Monday, March 14, 2011

Disaster preparedness

This was my column on the date indicated above. This post is antedated.

Many things can be written in the aftermath of 8.9-magnitude earthquake that hit Japan and the tsunami it unleashed last Friday - but where and how do we begin?

I’ve seen quite a lot of really horrifying things in the more than four decades that I have lived in this planet, but the images we saw over the weekend set new benchmarks. The extent of the devastation left most of us with our mouths agape, searching for the right words to describe the horror.

Truly, we are all puny to the wrath and fury of Mother Nature.

Like most people, I cannot imagine how it would feel like to experience an earthquake of that magnitude. The 7.7-magnitude earthquake which brought the Hyatt Terraces Hotel in Baguio City and a number of buildings in Cabanatuan and other parts of Luzon crushing to the ground in 1990 seemed to pale in comparison to the earthquake that struck last Friday. But those of us who went through that experience in 1990 can still recall the unspeakable terror. I was at that time attending a training program high up at the penthouse of a high-rise building in Makati and believe me, it felt like the whole building was about to crash to the ground.

We are told by experts though that the strength of an earthquake does not automatically determine the kind of devastation that would follow. The 8.8-earthquake that struck Chile last year caused relatively less devastation compared to the 7.0 quake that hit Haiti also last year. It all boils down to the level of preparedness as well as the level of earthquake engineering that is in place in a particular country.

There were no clear indicators yet as to the real extent of the damage wrought by the earthquake that hit Japan last Friday, although most experts were optimistic that the direct casualty from the earthquake would be much less precisely because Japan is a country that takes seriously disaster preparedness as well as compliance with building regulations designed to withstand powerful earthquakes. Apparently, most of the devastation was wrought by the tsunami—in some areas, 40-feet meter high walls of water—that swept cars, ships, buildings and everything else along its path.

If such devastation could happen to a country like Japan where people are more conscientious about disaster preparedness and where government imposes stricter controls on earthquake engineering, imagine the kind of destruction that could occur to a country like the Philippines! We don’t have earthquake drills in this country, much less tsunami drills. Most houses in this country are constructed without the benefit of earthquake engineering. Many of our coastlines are dotted with squatter colonies composed of shanties that stand no chance of surviving a tsunami.

In this context, the sighs of relief that many heaved on account of the fact that the natural disasters spared the country seem justified. I am not sure though that gloating about how lucky we are, or how blessed we all are, or even about how special we are in the eyes of God, speaks well of ourselves as a people. Surely, the Japanese are not children of a lesser God.

But as usual, many religious zealots could not help themselves. At the Holy Mass I attended yesterday morning, I felt like walking out of the Church in the middle of the homily because the priest tried to establish a connection between natural disasters and what he said were the total breakdown of values in society. Naturally, the priest launched into another tirade against the reproductive health bill effectively threatening the faithful that support of the bill, which he said is the handiwork of the devil, will invite more disasters into the country. This is the kind of narrow-mindedness and prejudice that we have to put up with from our religious leaders in this country.

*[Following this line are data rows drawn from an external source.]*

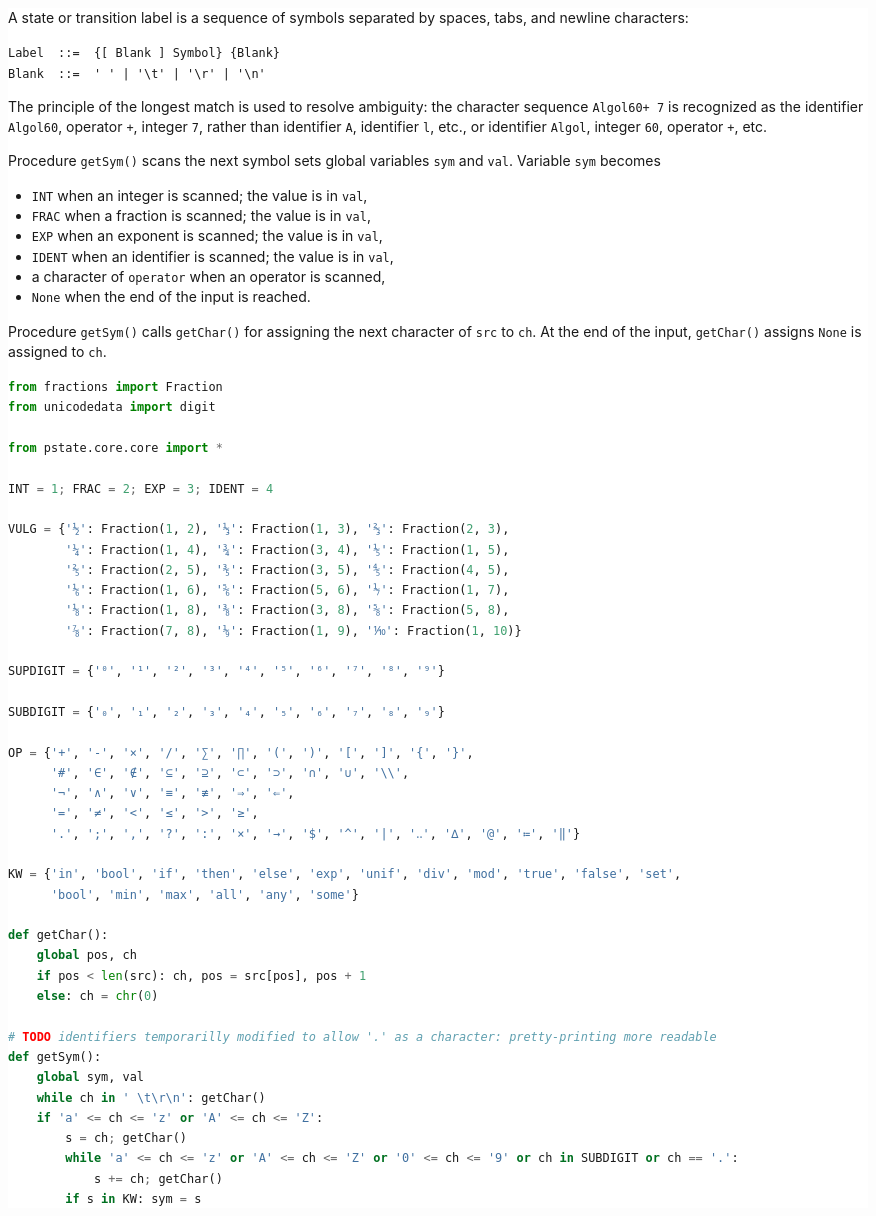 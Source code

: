 A state or transition label is a sequence of symbols separated by spaces, tabs, and newline characters:

    Label  ::=  {[ Blank ] Symbol} {Blank}
    Blank  ::=  ' ' | '\t' | '\r' | '\n'

The principle of the longest match is used to resolve ambiguity: the character sequence `Algol60+ 7` is recognized as the identifier `Algol60`, operator `+`, integer `7`, rather than identifier `A`, identifier `l`, etc., or identifier `Algol`, integer `60`, operator `+`, etc.

Procedure `getSym()` scans the next symbol sets global variables `sym` and `val`. Variable `sym` becomes
  - `INT` when an integer is scanned; the value is in `val`,
  - `FRAC` when a fraction is scanned; the value is in `val`,
  - `EXP` when an exponent is scanned; the value is in `val`,
  - `IDENT` when an identifier is scanned; the value is in `val`,
  - a character of `operator` when an operator is scanned,
  - `None` when the end of the input is reached.

Procedure `getSym()` calls `getChar()` for assigning the next character of `src` to `ch`. At the end of the input, `getChar()` assigns `None` is assigned to `ch`.


```python
from fractions import Fraction
from unicodedata import digit

from pstate.core.core import *

INT = 1; FRAC = 2; EXP = 3; IDENT = 4

VULG = {'½': Fraction(1, 2), '⅓': Fraction(1, 3), '⅔': Fraction(2, 3),
        '¼': Fraction(1, 4), '¾': Fraction(3, 4), '⅕': Fraction(1, 5),
        '⅖': Fraction(2, 5), '⅗': Fraction(3, 5), '⅘': Fraction(4, 5),
        '⅙': Fraction(1, 6), '⅚': Fraction(5, 6), '⅐': Fraction(1, 7),
        '⅛': Fraction(1, 8), '⅜': Fraction(3, 8), '⅝': Fraction(5, 8),
        '⅞': Fraction(7, 8), '⅑': Fraction(1, 9), '⅒': Fraction(1, 10)}

SUPDIGIT = {'⁰', '¹', '²', '³', '⁴', '⁵', '⁶', '⁷', '⁸', '⁹'}

SUBDIGIT = {'₀', '₁', '₂', '₃', '₄', '₅', '₆', '₇', '₈', '₉'}

OP = {'+', '-', '×', '/', '∑', '∏', '(', ')', '[', ']', '{', '}',
      '#', '∈', '∉', '⊆', '⊇', '⊂', '⊃', '∩', '∪', '\\',
      '¬', '∧', '∨', '≡', '≢', '⇒', '⇐',
      '=', '≠', '<', '≤', '>', '≥',
      '.', ';', ',', '?', ':', '×', '→', '$', '^', '|', '‥', '∆', '@', '≔', '‖'}

KW = {'in', 'bool', 'if', 'then', 'else', 'exp', 'unif', 'div', 'mod', 'true', 'false', 'set',
      'bool', 'min', 'max', 'all', 'any', 'some'}

def getChar():
    global pos, ch
    if pos < len(src): ch, pos = src[pos], pos + 1
    else: ch = chr(0)

# TODO identifiers temporarilly modified to allow '.' as a character: pretty-printing more readable
def getSym():
    global sym, val
    while ch in ' \t\r\n': getChar()
    if 'a' <= ch <= 'z' or 'A' <= ch <= 'Z':
        s = ch; getChar()
        while 'a' <= ch <= 'z' or 'A' <= ch <= 'Z' or '0' <= ch <= '9' or ch in SUBDIGIT or ch == '.':
            s += ch; getChar()
        if s in KW: sym = s
```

There are many lessons we can draw from the tragedy that happened over the weekend. It’s important that we learn from what happened because the probability that a similar catastrophe will befall us is high. As many experts have been saying all this time, it’s a question of when.

We need to aggressively put in place programs that would increase our level of preparedness to deal with similar disasters. For example, we need to make sure that all building projects strictly comply with earthquake engineering requirements. This applies to high-rise buildings as well as residential houses that are just as susceptible to collapsing during a massive earthquake if not built to standards.

We need to put in place various disaster preparation programs. The tsunami alert that was issued last Friday was successful because there was more than enough time from the time the tsunami struck the northern coast of Japan and the time it was supposed to hit islands along our eastern coast. But it won’t always be like what happened last Friday, we won’t always have the luxury of time.

A sister and her family and some cousins live along the fringes of the Pacific Ocean in Leyte. When I called her last Friday to warn her about the tsunami, she told me that they were already on their way to higher grounds because the community leaders of the town including school officials immediately went to work informing people of the danger as soon as they heard the news. Of course the information that got passed on from one person to the next in the streets were exaggerated, some bordering on irresponsible rumor-mongering. This naturally caused quite a number of blood pressures to soar to the stratosphere, but at least most people were able to respond to the warning. We need to make sure that in the future we are able to deliver information and warnings in a much better way—faster, yes; but also with focus on accuracy.

We also need to put in place programs that would enable us to respond in a more coordinated and effective way to the aftermath of a disaster. Relief and recovery efforts are always difficult after a disaster—but planning and preparation always make efforts more effective.

We may be puny in the face of major natural disasters, but there’s always many things we can do to mitigate the impact of such disasters.